HERANA Phase 3 gets off the ground

HERANA Phase 3 gets off the ground

HERANA Phase 3 entitled “Institutionalising data collection and analysis to strengthen knowledge production in a group of emerging research-intensive flagship universities in sub-Saharan Africa” got underway at a three-day workshop from 18-21 November 2014 in Stellenbosch. [Click here to view the programme] The project is funded by Carnegie Corporation of New York and will run from November 2014 to December 2016.

The project has two main goals:

  1. To institutionalise data collection and analysis that can contribute to research-informed information, that can
  2. Contribute to a process to strengthen knowledge production in the eight participating emerging research-intensive flagship universities.

The strategies to achieve this are twofold: the institutionalisation of six years of capacity building in performance data collection within the eight HERANA network universities, combined with the promotion of developing institution-specific policies to contribute to the institutions’ knowledge-producing capabilities (which, amongst others, include enrolling and graduating more PhDs, and increasing the proportion of staff with PhDs and research output). This will form part of a larger set of activities to develop a group of research-intensive flagship universities in Africa.

At the workshop, participants generally agreed that significant progress has been made in institutionalization of data collection at African universities.

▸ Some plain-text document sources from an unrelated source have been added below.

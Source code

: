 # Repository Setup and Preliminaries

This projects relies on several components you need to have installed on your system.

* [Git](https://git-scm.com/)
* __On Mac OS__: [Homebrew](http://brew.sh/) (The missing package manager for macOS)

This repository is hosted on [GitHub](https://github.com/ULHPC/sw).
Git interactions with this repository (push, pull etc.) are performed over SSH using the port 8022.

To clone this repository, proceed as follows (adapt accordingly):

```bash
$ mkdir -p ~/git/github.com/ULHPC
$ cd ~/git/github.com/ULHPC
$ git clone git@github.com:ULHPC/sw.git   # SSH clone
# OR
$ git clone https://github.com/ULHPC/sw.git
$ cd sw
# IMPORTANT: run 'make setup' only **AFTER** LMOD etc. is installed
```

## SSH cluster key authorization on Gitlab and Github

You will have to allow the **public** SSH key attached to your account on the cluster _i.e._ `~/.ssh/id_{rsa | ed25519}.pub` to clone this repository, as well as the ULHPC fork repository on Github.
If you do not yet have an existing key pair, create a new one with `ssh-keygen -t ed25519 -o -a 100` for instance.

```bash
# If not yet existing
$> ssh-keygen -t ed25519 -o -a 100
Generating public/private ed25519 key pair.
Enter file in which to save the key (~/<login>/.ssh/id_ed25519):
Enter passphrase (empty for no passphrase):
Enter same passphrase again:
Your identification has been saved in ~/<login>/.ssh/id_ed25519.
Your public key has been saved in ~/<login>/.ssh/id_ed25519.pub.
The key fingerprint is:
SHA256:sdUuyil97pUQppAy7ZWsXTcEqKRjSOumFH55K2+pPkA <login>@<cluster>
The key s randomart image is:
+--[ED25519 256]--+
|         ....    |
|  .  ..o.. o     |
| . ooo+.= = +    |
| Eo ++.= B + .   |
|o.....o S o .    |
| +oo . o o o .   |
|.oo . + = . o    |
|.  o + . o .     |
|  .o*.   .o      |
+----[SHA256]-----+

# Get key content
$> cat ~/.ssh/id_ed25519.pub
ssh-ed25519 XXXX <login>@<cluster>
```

A number of trends emerged including the following:

  1. Bibliometrics data provided by the DST-NRF Centre of Excellence in Scientometrics and Science and Technology Policy (SciSTIP), on the internationalisation of research, shows that in terms of growth of internationally co-authored journal articles, the performance profiles of the eight institutions differ significantly – both across universities, as well as within the same university across fields of science. But, overall, the numbers are steadily increasing.
  2. There is a considerable percentage increase in publication output, particularly beyond 2010, with Makerere and Ghana leading the group, and Nairobi and Botswana slowing down. 
  3. Not only is publication output going up, but published articles compared to citations for 2009-2013 shows that, for example, at Makerere, citations are rising even faster, meaning a greater presence/visibility for African science.
  4. The knowledge production in these flagship universities is internationalising, some very rapidly, and in many fields with larger citation impacts as a result. It also shows that each of the institutions have ‘centres of excellence’. However, a great concern for Africa must be that almost all are in the medical field. Universities cannot only respond to disease in Africa, they also need to contribute to economic development.  
  5. Widespread agreement that performance indicators shared amongst a group of African institutions has not only created a much greater awareness of their possible use in planning, but has also created a ‘regional standard’ for benchmarking – in that sense it is much more informative and useful than the global rankings.
  6. A core group of institutional planners has resulted from HERANA, with participants recruited as directors or advisors of higher education institutional or national planning.